*Exercise prompt*:
Go through the material and copy every line in which "each" appears.
(Study material Opens)
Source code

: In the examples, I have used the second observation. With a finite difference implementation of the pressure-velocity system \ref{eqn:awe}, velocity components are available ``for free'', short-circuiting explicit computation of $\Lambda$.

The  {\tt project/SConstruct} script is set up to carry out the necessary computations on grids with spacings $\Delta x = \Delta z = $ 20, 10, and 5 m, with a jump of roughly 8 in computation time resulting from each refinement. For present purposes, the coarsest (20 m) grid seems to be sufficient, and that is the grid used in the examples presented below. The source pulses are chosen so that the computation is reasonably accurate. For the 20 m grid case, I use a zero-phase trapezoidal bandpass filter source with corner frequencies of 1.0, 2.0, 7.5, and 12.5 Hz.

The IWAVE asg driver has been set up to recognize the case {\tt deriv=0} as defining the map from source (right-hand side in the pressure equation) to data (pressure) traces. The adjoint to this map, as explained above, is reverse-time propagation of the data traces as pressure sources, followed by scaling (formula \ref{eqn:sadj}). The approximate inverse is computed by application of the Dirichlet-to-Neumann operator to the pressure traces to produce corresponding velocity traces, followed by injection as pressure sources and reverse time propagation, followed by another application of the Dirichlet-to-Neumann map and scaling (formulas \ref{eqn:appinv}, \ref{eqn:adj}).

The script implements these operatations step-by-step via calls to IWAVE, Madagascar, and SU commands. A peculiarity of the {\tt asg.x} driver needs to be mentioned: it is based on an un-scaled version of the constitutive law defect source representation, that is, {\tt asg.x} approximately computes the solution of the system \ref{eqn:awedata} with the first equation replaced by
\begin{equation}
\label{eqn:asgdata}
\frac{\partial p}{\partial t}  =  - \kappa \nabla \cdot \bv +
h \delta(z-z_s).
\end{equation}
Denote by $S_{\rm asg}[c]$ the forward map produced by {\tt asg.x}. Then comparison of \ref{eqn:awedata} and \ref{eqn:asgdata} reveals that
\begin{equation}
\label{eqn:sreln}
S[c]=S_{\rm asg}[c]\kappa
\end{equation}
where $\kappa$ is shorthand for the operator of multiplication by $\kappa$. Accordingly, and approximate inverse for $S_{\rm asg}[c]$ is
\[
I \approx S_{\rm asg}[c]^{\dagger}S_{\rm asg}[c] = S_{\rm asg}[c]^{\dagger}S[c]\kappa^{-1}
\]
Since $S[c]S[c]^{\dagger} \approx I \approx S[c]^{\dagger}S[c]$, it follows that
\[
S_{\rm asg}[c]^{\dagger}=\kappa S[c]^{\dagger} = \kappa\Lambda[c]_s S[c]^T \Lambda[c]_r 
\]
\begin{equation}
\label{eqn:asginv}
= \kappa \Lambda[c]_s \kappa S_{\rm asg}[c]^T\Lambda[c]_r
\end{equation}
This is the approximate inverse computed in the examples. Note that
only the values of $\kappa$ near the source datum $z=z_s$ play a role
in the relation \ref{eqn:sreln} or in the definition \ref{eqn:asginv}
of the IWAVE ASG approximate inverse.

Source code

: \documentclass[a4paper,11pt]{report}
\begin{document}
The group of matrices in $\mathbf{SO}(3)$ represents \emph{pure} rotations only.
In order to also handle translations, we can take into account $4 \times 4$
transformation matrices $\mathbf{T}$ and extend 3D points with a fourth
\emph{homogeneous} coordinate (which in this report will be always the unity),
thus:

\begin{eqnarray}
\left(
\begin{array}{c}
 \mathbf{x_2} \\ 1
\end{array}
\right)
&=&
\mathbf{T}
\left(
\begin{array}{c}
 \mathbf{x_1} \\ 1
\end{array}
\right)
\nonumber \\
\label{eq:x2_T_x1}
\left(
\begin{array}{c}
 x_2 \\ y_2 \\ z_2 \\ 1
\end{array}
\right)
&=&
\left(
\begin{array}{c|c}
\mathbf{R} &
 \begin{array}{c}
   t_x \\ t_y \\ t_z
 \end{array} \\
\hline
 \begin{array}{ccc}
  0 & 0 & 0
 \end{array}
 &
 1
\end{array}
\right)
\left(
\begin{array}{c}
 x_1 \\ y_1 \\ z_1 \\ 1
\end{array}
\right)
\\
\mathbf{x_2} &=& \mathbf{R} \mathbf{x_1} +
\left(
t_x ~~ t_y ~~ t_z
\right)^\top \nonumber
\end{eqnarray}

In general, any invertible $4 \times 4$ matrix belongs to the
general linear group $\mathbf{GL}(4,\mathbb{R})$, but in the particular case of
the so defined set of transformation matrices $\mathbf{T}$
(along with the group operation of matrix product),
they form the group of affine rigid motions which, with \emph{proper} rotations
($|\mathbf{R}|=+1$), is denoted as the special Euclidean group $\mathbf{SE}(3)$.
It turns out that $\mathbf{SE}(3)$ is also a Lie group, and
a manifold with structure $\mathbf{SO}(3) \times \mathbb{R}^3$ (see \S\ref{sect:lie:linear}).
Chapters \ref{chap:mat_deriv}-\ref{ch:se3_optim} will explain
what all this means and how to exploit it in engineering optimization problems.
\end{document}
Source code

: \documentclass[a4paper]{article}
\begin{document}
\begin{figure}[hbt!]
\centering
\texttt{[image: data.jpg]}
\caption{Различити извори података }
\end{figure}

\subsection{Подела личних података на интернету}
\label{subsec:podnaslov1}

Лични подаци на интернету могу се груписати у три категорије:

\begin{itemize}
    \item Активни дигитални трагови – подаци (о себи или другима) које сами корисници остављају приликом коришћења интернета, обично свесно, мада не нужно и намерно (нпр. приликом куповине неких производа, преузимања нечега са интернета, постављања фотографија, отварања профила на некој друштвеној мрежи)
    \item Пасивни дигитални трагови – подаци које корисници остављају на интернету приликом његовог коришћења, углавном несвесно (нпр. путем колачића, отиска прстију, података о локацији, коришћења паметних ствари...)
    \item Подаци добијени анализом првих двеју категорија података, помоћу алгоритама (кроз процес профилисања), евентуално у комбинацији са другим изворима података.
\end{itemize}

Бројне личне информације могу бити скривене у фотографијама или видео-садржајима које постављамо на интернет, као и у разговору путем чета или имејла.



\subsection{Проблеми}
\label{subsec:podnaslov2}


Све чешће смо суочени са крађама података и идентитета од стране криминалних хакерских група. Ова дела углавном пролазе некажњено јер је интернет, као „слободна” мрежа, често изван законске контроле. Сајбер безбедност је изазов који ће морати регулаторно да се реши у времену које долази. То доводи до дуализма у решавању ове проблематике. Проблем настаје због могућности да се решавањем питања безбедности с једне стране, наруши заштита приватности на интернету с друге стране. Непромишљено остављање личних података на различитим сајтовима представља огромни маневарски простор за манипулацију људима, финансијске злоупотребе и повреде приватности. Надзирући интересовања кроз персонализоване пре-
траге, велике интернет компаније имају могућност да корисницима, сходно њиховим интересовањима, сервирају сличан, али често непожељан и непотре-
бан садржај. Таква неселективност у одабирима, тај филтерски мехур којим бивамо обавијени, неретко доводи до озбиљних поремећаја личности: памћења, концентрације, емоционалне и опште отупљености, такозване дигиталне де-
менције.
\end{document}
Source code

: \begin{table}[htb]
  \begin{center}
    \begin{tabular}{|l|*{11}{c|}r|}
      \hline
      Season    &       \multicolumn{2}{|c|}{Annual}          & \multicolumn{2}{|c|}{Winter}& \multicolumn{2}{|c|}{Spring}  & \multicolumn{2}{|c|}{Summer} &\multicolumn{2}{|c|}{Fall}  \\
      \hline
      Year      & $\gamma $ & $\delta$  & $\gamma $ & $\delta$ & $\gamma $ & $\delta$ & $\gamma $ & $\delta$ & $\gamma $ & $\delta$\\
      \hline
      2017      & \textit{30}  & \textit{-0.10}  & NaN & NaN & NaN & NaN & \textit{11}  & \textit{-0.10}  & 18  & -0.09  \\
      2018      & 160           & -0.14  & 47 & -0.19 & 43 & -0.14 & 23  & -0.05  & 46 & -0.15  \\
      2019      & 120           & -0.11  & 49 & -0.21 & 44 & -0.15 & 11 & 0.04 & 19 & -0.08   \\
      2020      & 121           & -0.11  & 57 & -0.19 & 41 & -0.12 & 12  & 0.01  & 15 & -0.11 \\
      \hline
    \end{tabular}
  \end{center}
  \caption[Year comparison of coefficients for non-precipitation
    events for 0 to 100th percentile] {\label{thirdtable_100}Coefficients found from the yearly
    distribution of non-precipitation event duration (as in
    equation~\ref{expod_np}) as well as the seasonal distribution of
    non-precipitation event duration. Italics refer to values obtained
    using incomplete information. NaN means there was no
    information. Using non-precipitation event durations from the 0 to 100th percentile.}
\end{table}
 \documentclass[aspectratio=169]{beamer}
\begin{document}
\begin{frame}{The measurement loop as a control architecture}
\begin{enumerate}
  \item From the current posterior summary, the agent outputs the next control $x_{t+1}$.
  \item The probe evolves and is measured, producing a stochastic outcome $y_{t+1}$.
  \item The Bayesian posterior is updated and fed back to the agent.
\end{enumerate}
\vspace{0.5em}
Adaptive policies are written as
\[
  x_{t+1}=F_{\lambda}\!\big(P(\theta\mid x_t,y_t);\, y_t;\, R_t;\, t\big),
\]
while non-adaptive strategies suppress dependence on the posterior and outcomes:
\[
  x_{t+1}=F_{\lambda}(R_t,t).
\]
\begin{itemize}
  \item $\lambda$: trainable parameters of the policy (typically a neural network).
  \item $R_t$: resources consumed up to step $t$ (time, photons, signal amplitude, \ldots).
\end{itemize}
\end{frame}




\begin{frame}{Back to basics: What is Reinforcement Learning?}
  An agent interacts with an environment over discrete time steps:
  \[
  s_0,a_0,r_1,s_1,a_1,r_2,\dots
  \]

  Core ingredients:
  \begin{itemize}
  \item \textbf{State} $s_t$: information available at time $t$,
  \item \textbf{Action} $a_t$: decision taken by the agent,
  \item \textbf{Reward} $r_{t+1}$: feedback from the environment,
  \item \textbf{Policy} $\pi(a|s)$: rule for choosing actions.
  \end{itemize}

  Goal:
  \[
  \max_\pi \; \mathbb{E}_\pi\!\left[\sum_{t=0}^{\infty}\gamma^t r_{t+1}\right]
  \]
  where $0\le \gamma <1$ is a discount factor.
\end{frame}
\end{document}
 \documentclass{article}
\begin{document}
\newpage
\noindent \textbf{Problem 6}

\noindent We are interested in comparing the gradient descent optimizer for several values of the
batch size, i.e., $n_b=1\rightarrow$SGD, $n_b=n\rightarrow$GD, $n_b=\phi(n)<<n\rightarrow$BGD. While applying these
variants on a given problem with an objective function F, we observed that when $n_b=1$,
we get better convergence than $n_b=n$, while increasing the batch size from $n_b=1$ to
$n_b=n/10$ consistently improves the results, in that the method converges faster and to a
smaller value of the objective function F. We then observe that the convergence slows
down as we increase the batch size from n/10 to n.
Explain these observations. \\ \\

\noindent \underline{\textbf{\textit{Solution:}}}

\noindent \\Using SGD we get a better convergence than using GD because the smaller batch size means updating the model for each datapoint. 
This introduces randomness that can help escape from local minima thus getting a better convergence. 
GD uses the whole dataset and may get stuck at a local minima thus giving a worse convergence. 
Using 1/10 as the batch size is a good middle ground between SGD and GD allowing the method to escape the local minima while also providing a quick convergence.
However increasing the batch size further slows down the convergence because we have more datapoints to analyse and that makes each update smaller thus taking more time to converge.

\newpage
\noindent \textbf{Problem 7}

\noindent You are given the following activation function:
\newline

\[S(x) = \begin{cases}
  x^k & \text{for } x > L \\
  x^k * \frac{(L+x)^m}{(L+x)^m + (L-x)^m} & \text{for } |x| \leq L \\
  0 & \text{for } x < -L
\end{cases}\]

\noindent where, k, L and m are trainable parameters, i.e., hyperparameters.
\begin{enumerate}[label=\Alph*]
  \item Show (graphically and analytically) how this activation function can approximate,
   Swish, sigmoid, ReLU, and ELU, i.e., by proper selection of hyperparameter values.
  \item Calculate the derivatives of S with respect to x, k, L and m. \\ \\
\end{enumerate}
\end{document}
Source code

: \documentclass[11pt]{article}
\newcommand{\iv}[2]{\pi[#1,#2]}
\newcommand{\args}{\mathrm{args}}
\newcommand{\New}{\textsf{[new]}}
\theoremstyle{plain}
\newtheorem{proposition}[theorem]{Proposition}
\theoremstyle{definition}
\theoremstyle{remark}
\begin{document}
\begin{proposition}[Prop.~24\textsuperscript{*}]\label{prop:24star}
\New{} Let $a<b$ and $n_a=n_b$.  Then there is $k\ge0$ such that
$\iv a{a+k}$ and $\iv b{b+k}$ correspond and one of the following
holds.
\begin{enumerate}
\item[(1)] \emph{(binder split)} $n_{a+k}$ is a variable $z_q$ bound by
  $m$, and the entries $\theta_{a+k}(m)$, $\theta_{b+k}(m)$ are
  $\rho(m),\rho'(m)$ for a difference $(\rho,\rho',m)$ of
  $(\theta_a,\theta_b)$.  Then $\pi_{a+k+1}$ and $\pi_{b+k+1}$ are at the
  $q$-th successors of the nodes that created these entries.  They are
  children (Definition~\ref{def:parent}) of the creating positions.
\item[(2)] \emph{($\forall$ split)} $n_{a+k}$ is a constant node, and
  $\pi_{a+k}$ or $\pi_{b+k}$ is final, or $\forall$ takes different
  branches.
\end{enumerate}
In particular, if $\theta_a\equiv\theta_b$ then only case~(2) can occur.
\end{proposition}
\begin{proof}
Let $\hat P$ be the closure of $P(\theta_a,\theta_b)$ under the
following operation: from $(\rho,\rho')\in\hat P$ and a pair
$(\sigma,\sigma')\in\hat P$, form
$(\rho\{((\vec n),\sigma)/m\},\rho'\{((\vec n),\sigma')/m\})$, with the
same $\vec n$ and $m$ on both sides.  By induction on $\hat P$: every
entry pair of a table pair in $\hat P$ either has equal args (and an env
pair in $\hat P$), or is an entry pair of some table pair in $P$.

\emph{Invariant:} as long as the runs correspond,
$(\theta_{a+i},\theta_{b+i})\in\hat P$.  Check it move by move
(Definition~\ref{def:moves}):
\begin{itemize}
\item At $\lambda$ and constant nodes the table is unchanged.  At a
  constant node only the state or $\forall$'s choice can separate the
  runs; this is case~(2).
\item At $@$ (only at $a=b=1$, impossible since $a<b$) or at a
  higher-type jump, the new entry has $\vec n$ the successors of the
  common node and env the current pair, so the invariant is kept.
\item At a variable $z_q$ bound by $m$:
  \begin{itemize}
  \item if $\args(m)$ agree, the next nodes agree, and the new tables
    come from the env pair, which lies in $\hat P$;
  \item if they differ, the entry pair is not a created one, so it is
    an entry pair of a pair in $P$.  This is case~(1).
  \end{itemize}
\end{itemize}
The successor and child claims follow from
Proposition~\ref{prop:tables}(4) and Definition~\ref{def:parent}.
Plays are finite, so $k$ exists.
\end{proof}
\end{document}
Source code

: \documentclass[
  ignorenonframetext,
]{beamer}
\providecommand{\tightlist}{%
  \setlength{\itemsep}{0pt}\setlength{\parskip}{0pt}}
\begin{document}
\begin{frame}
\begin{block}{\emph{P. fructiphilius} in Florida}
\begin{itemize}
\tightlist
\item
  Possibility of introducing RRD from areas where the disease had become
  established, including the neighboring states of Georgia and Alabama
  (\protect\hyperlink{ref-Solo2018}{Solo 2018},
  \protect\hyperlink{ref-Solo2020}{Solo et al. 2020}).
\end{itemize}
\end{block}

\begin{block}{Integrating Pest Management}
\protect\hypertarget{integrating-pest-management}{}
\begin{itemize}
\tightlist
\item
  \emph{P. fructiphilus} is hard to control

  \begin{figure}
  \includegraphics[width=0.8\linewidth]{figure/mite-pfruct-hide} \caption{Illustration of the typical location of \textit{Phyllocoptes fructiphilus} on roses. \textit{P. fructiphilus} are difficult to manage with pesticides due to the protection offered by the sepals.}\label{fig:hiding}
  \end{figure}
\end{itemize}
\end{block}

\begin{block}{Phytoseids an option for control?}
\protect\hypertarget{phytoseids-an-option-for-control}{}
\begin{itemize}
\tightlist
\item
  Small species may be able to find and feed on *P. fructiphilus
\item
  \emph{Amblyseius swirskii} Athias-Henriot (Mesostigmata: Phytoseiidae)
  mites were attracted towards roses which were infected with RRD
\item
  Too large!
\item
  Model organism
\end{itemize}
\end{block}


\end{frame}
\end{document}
(Study material Closes)
*Result for this task*:
The  {\tt project/SConstruct} script is set up to carry out the necessary computations on grids with spacings $\Delta x = \Delta z = $ 20, 10, and 5 m, with a jump of roughly 8 in computation time resulting from each refinement. For present purposes, the coarsest (20 m) grid seems to be sufficient, and that is the grid used in the examples presented below. The source pulses are chosen so that the computation is reasonably accurate. For the 20 m grid case, I use a zero-phase trapezoidal bandpass filter source with corner frequencies of 1.0, 2.0, 7.5, and 12.5 Hz.
\noindent \\Using SGD we get a better convergence than using GD because the smaller batch size means updating the model for each datapoint. 
However increasing the batch size further slows down the convergence because we have more datapoints to analyse and that makes each update smaller thus taking more time to converge.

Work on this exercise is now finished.